Stored entries

= = = =

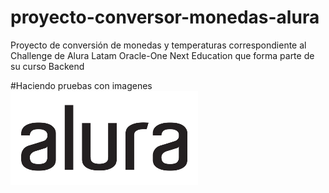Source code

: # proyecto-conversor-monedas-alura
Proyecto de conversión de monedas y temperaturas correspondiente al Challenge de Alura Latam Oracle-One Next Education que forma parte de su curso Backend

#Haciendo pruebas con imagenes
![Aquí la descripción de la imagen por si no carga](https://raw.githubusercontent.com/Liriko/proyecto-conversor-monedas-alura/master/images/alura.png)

= = = =

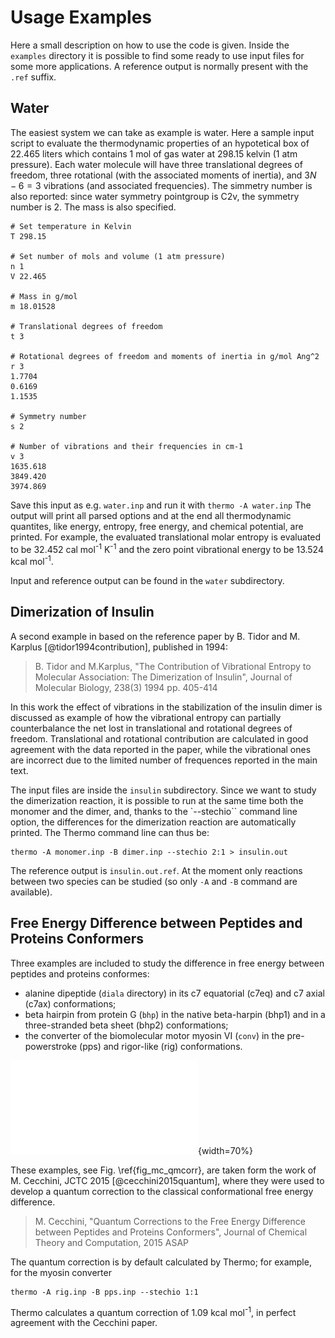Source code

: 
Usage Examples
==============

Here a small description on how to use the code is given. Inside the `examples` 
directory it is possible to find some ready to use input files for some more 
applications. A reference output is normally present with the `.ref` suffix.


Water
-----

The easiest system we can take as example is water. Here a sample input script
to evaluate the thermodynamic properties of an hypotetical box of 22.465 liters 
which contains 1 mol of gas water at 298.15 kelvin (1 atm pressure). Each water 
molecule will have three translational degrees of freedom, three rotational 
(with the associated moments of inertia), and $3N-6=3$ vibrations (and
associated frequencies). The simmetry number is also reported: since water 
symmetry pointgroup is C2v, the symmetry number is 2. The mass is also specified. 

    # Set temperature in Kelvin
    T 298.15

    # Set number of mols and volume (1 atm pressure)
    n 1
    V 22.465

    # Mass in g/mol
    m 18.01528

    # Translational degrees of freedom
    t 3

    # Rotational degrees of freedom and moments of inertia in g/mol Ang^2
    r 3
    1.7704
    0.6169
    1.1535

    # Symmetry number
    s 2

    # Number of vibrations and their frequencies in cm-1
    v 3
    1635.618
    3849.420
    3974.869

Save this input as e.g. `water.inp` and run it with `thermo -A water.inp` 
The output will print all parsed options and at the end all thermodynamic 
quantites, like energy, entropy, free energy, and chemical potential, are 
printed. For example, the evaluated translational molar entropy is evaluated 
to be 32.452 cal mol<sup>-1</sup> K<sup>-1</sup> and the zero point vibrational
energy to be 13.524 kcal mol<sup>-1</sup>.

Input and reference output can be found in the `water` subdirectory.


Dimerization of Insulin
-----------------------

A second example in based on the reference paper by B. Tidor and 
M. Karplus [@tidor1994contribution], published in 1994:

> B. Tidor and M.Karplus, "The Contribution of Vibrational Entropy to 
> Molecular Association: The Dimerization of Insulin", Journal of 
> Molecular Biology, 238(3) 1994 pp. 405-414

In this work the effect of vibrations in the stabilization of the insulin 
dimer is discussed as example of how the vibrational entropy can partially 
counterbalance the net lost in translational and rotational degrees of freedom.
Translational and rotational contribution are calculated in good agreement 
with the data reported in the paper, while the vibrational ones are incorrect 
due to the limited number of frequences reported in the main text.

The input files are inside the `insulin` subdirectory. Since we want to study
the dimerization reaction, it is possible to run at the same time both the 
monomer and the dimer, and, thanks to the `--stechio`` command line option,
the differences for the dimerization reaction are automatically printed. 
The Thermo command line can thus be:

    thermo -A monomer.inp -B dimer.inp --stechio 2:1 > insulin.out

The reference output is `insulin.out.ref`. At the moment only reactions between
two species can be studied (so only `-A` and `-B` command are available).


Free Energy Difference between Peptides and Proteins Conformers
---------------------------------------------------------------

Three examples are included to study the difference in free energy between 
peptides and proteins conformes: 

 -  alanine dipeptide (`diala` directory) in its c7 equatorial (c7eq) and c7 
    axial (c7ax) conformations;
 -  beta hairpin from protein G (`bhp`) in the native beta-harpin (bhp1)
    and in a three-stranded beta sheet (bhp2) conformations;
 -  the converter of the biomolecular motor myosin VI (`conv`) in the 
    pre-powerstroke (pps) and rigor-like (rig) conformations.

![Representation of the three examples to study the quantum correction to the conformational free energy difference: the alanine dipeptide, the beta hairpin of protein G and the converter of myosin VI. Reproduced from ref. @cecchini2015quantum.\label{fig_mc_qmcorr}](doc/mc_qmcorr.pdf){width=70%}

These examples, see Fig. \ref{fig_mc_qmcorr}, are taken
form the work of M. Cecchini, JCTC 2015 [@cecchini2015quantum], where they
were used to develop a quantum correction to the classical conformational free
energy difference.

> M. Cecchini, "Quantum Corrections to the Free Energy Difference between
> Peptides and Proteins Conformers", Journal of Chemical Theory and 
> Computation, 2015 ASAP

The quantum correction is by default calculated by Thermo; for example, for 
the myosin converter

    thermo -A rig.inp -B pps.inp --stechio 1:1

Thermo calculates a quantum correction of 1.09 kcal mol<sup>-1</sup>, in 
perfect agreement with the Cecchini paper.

= = = =

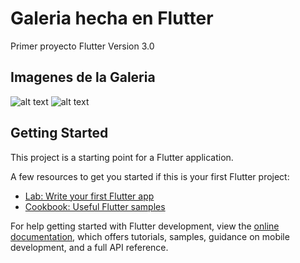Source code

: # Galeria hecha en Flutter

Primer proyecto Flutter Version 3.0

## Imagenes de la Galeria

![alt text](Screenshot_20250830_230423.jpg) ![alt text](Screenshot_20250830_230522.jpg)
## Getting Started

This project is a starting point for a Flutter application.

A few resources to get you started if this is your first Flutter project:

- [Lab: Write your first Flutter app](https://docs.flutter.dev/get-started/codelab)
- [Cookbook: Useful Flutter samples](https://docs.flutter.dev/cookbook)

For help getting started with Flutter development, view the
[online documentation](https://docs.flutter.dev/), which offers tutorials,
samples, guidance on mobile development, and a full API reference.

= = = =

• **DESCRIPTION OF THE TASK**: Going back to the entries above, set down exactly the lines that begin at the one with "which contains 1" and end at the one with "Molecular Association: The", both included, and nothing else.

• **ANSWER BOX**:
which contains 1 mol of gas water at 298.15 kelvin (1 atm pressure). Each water 
molecule will have three translational degrees of freedom, three rotational 
(with the associated moments of inertia), and $3N-6=3$ vibrations (and
associated frequencies). The simmetry number is also reported: since water 
symmetry pointgroup is C2v, the symmetry number is 2. The mass is also specified. 

    # Set temperature in Kelvin
    T 298.15

    # Set number of mols and volume (1 atm pressure)
    n 1
    V 22.465

    # Mass in g/mol
    m 18.01528

    # Translational degrees of freedom
    t 3

    # Rotational degrees of freedom and moments of inertia in g/mol Ang^2
    r 3
    1.7704
    0.6169
    1.1535

    # Symmetry number
    s 2

    # Number of vibrations and their frequencies in cm-1
    v 3
    1635.618
    3849.420
    3974.869

Save this input as e.g. `water.inp` and run it with `thermo -A water.inp` 
The output will print all parsed options and at the end all thermodynamic 
quantites, like energy, entropy, free energy, and chemical potential, are 
printed. For example, the evaluated translational molar entropy is evaluated 
to be 32.452 cal mol<sup>-1</sup> K<sup>-1</sup> and the zero point vibrational
energy to be 13.524 kcal mol<sup>-1</sup>.

Input and reference output can be found in the `water` subdirectory.


Dimerization of Insulin
-----------------------

A second example in based on the reference paper by B. Tidor and 
M. Karplus [@tidor1994contribution], published in 1994:

> B. Tidor and M.Karplus, "The Contribution of Vibrational Entropy to 
> Molecular Association: The Dimerization of Insulin", Journal of 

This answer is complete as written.